• What to do: Every line containing the string "with" is to be copied from the records.

======== Data section

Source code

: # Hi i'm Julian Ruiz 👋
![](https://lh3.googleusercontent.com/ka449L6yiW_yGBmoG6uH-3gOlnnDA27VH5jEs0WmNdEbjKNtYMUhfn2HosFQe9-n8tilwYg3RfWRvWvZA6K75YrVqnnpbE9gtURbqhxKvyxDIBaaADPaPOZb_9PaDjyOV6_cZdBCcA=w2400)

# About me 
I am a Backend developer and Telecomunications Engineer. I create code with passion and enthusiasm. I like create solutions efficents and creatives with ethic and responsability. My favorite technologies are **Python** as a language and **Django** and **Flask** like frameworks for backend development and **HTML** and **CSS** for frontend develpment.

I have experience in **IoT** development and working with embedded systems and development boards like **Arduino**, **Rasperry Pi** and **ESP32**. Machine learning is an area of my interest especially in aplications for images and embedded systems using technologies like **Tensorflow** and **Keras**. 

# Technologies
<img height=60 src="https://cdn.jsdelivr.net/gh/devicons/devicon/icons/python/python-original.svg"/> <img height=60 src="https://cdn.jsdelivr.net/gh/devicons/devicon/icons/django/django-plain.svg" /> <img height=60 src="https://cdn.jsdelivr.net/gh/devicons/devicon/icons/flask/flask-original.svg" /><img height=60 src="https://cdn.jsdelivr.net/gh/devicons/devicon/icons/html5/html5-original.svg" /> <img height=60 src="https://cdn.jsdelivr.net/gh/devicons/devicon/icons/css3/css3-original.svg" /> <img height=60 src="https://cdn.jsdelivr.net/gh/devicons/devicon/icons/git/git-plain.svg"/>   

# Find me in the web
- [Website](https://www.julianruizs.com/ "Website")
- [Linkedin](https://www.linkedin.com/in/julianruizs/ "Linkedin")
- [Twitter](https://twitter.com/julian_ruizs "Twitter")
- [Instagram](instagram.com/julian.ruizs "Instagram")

================

• Exercise solution:
I am a Backend developer and Telecomunications Engineer. I create code with passion and enthusiasm. I like create solutions efficents and creatives with ethic and responsability. My favorite technologies are **Python** as a language and **Django** and **Flask** like frameworks for backend development and **HTML** and **CSS** for frontend develpment.
I have experience in **IoT** development and working with embedded systems and development boards like **Arduino**, **Rasperry Pi** and **ESP32**. Machine learning is an area of my interest especially in aplications for images and embedded systems using technologies like **Tensorflow** and **Keras**. 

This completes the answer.